# [TRY IT]
The stretch wanted below opens at the line containing "# Class: EgaAccessionMixin" and closes at the line containing "and/or legal concerns.". Please return it exactly, with no other lines.

# [Saved data entries]
○ ○ ○ ○

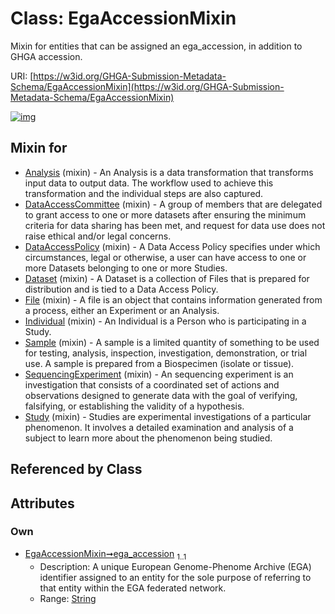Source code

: 
# Class: EgaAccessionMixin


Mixin for entities that can be assigned an ega_accession, in addition to GHGA accession.

URI: [https://w3id.org/GHGA-Submission-Metadata-Schema/EgaAccessionMixin](https://w3id.org/GHGA-Submission-Metadata-Schema/EgaAccessionMixin)


[![img](https://yuml.me/diagram/nofunky;dir:TB/class/[Study]uses%20-.->[EgaAccessionMixin&#124;ega_accession:string],[SequencingExperiment]uses%20-.->[EgaAccessionMixin],[Sample]uses%20-.->[EgaAccessionMixin],[Individual]uses%20-.->[EgaAccessionMixin],[File]uses%20-.->[EgaAccessionMixin],[Dataset]uses%20-.->[EgaAccessionMixin],[DataAccessPolicy]uses%20-.->[EgaAccessionMixin],[DataAccessCommittee]uses%20-.->[EgaAccessionMixin],[Analysis]uses%20-.->[EgaAccessionMixin],[Study],[SequencingExperiment],[Sample],[Individual],[File],[Dataset],[DataAccessPolicy],[DataAccessCommittee],[Analysis])](https://yuml.me/diagram/nofunky;dir:TB/class/[Study]uses%20-.->[EgaAccessionMixin&#124;ega_accession:string],[SequencingExperiment]uses%20-.->[EgaAccessionMixin],[Sample]uses%20-.->[EgaAccessionMixin],[Individual]uses%20-.->[EgaAccessionMixin],[File]uses%20-.->[EgaAccessionMixin],[Dataset]uses%20-.->[EgaAccessionMixin],[DataAccessPolicy]uses%20-.->[EgaAccessionMixin],[DataAccessCommittee]uses%20-.->[EgaAccessionMixin],[Analysis]uses%20-.->[EgaAccessionMixin],[Study],[SequencingExperiment],[Sample],[Individual],[File],[Dataset],[DataAccessPolicy],[DataAccessCommittee],[Analysis])

## Mixin for

 * [Analysis](Analysis.md) (mixin)  - An Analysis is a data transformation that transforms input data to output data. The workflow used to achieve this transformation and the individual steps are also captured.
 * [DataAccessCommittee](DataAccessCommittee.md) (mixin)  - A group of members that are delegated to grant access to one or more datasets after ensuring the minimum criteria for data sharing has been met, and request for data use does not raise ethical and/or legal concerns.
 * [DataAccessPolicy](DataAccessPolicy.md) (mixin)  - A Data Access Policy specifies under which circumstances, legal or otherwise, a user can have access to one or more Datasets belonging to one or more Studies.
 * [Dataset](Dataset.md) (mixin)  - A Dataset is a collection of Files that is prepared for distribution and is tied to a Data Access Policy.
 * [File](File.md) (mixin)  - A file is an object that contains information generated from a process, either an Experiment or an Analysis.
 * [Individual](Individual.md) (mixin)  - An Individual is a Person who is participating in a Study.
 * [Sample](Sample.md) (mixin)  - A sample is a limited quantity of something to be used for testing, analysis, inspection, investigation, demonstration, or trial use. A sample is prepared from a Biospecimen (isolate or tissue).
 * [SequencingExperiment](SequencingExperiment.md) (mixin)  - An sequencing experiment is an investigation that consists of a coordinated set of actions and observations designed to generate data with the goal of verifying, falsifying, or establishing the validity of a hypothesis.
 * [Study](Study.md) (mixin)  - Studies are experimental investigations of a particular phenomenon. It involves a detailed examination and analysis of a subject to learn more about the phenomenon being studied.

## Referenced by Class


## Attributes


### Own

 * [EgaAccessionMixin➞ega_accession](EgaAccessionMixin_ega_accession.md)  <sub>1..1</sub>
     * Description: A unique European Genome-Phenome Archive (EGA) identifier assigned to an entity for the sole purpose of referring to that entity within the EGA federated network.
     * Range: [String](types/String.md)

○ ○ ○ ○

# [SOLUTION FOR THIS EXERCISE]
# Class: EgaAccessionMixin


Mixin for entities that can be assigned an ega_accession, in addition to GHGA accession.

URI: [https://w3id.org/GHGA-Submission-Metadata-Schema/EgaAccessionMixin](https://w3id.org/GHGA-Submission-Metadata-Schema/EgaAccessionMixin)


[![img](https://yuml.me/diagram/nofunky;dir:TB/class/[Study]uses%20-.->[EgaAccessionMixin&#124;ega_accession:string],[SequencingExperiment]uses%20-.->[EgaAccessionMixin],[Sample]uses%20-.->[EgaAccessionMixin],[Individual]uses%20-.->[EgaAccessionMixin],[File]uses%20-.->[EgaAccessionMixin],[Dataset]uses%20-.->[EgaAccessionMixin],[DataAccessPolicy]uses%20-.->[EgaAccessionMixin],[DataAccessCommittee]uses%20-.->[EgaAccessionMixin],[Analysis]uses%20-.->[EgaAccessionMixin],[Study],[SequencingExperiment],[Sample],[Individual],[File],[Dataset],[DataAccessPolicy],[DataAccessCommittee],[Analysis])](https://yuml.me/diagram/nofunky;dir:TB/class/[Study]uses%20-.->[EgaAccessionMixin&#124;ega_accession:string],[SequencingExperiment]uses%20-.->[EgaAccessionMixin],[Sample]uses%20-.->[EgaAccessionMixin],[Individual]uses%20-.->[EgaAccessionMixin],[File]uses%20-.->[EgaAccessionMixin],[Dataset]uses%20-.->[EgaAccessionMixin],[DataAccessPolicy]uses%20-.->[EgaAccessionMixin],[DataAccessCommittee]uses%20-.->[EgaAccessionMixin],[Analysis]uses%20-.->[EgaAccessionMixin],[Study],[SequencingExperiment],[Sample],[Individual],[File],[Dataset],[DataAccessPolicy],[DataAccessCommittee],[Analysis])

## Mixin for

 * [Analysis](Analysis.md) (mixin)  - An Analysis is a data transformation that transforms input data to output data. The workflow used to achieve this transformation and the individual steps are also captured.
 * [DataAccessCommittee](DataAccessCommittee.md) (mixin)  - A group of members that are delegated to grant access to one or more datasets after ensuring the minimum criteria for data sharing has been met, and request for data use does not raise ethical and/or legal concerns.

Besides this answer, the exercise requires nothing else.